5. A method according to claim 1, wherein said retinoic acid is selected from the group consisting of retinol, retinal, retinoic acid (all-trans-retinoic acid, sometimes referred to as tretinoin); 9-cis-retinoic acid, all-trans-3-4 didehydroretinoic acid, 4-oxo-retinoic acid; 11-cis-retinol; ethyl retinoate; 1-O-retinoyl-β-D-glucopyranuronic acid, retinal oxime; N6-retinylidene-L-lysine; deoxyretinol; neovitamin A; 4-Nitrobenzyl all-trans-retinoate; retro-retinoids including anhydro vitamin A and 4,14-retro-retinyl acetate, Ro-13-6298, 13-cis-retinoic acid (isotretinoin, trade-name ACCUTANE®); etretinate; acitretin; arontinoid, adapalene; tazarotene; Ro-8757, hepaxanthin; ethyl 12-fluororetinoate; γ-vitamin A, nor retinoids including motretinide, and 5-acetyl-4,18-dinor-retinoic acid, arotinoids and heteroarotinoids.

6. A method according to claim 1, wherein said method further comprises administering minocycline.

7. A method according to claim 1, wherein said method further comprises administering a glucocorticoid.

8. A method of treating a patient to reduce or prevent microglial activation comprising administering to a patient in need thereof a therapeutically effective amount of a retinoic acid or a pharmaceutically acceptable salt, hydrate, solvate, or pro-drug thereof.

9. A method according to claim 8, wherein said retinoic acid is isotretinoin.

10. A method according to claim 8, wherein said retinoic acid is a naturally occurring derivative.

11. A method according to claim 8, wherein said retinoic acid is a non-naturally occurring derivative.

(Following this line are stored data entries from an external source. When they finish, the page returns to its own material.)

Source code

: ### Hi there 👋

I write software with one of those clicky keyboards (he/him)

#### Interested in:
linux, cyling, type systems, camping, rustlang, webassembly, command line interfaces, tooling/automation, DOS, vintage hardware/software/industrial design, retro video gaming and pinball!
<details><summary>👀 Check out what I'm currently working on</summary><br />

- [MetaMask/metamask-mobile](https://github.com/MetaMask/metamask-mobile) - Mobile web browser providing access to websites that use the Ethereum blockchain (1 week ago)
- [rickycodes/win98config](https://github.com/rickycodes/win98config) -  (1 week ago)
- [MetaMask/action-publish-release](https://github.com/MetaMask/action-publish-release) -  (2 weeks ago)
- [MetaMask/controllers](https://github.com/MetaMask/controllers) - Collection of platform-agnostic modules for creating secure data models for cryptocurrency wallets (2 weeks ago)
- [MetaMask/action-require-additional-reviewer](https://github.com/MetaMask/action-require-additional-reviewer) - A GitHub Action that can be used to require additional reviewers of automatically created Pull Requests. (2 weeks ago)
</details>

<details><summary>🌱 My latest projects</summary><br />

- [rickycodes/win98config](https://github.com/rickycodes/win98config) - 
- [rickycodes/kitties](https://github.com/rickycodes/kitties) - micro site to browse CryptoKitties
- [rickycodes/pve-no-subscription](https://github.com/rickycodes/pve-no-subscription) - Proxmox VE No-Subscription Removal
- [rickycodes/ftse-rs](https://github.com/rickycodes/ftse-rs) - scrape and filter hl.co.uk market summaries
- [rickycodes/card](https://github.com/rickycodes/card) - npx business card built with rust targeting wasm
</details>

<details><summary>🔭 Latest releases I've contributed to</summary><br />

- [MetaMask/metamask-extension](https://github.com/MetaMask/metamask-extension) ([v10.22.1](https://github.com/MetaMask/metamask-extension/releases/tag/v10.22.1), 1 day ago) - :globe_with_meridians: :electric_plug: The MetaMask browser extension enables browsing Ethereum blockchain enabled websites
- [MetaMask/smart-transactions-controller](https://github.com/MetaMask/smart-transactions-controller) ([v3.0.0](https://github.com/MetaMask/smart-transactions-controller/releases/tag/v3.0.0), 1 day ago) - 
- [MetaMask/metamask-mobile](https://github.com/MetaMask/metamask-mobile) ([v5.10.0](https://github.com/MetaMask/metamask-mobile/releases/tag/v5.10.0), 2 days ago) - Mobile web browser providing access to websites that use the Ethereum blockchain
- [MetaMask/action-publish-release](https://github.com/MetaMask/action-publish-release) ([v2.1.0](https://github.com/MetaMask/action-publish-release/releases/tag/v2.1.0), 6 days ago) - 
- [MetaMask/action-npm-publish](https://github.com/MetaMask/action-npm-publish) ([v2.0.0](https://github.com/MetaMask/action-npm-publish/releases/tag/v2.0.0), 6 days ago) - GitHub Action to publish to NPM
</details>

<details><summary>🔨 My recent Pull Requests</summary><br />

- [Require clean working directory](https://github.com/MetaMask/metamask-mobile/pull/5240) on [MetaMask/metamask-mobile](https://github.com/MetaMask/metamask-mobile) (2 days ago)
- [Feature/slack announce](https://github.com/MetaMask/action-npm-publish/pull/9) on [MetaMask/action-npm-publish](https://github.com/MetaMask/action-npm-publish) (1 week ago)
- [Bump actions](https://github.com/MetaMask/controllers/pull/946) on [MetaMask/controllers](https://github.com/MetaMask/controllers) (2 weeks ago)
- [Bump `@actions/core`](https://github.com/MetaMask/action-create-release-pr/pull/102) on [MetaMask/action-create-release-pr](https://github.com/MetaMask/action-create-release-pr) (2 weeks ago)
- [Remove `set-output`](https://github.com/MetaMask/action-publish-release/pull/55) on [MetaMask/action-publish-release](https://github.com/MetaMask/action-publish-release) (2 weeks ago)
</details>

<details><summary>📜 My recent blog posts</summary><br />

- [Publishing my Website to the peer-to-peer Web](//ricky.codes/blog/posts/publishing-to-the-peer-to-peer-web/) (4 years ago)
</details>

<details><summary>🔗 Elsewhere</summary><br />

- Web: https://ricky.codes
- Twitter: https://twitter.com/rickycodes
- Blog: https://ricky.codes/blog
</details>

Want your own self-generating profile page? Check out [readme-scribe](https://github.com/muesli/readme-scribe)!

12. A method according to claim 8, wherein said retinoic acid is selected from the group consisting of retinol, retinal, retinoic acid (all-trans-retinoic acid, sometimes referred to as tretinoin); 9-cis-retinoic acid, all-trans-3-4 didehydroretinoic acid, 4-oxo-retinoic acid; 11-cis-retinol; ethyl retinoate; 1-O-retinoyl-β-D-glucopyranuronic acid; retinal oxime; N6-retinylidene-L-lysine; deoxyretinol; neovitamin A; 4-Nitrobenzyl all-trans-retinoate; retro-retinoids including anhydro vitamin A and 4,14-retro-retinyl acetate, Ro-13-6298, 13-cis-retinoic acid (isotretinoin, trade-name ACCUTANE®); etretinate; acitretin; arontinoid, adapalene; tazarotene; Ro-8757, hepaxanthin; ethyl 12-fluororetinoate; γ-vitamin A, nor retinoids including motretinide, and 5-acetyl-4,18-dinor-retinoic acid, arotinoids and heteroarotinoids.

13. A method according to claim 8, wherein said method further comprises administering minocycline.

14. A method according to claim 8, wherein said method further comprises administering a glucocorticoid.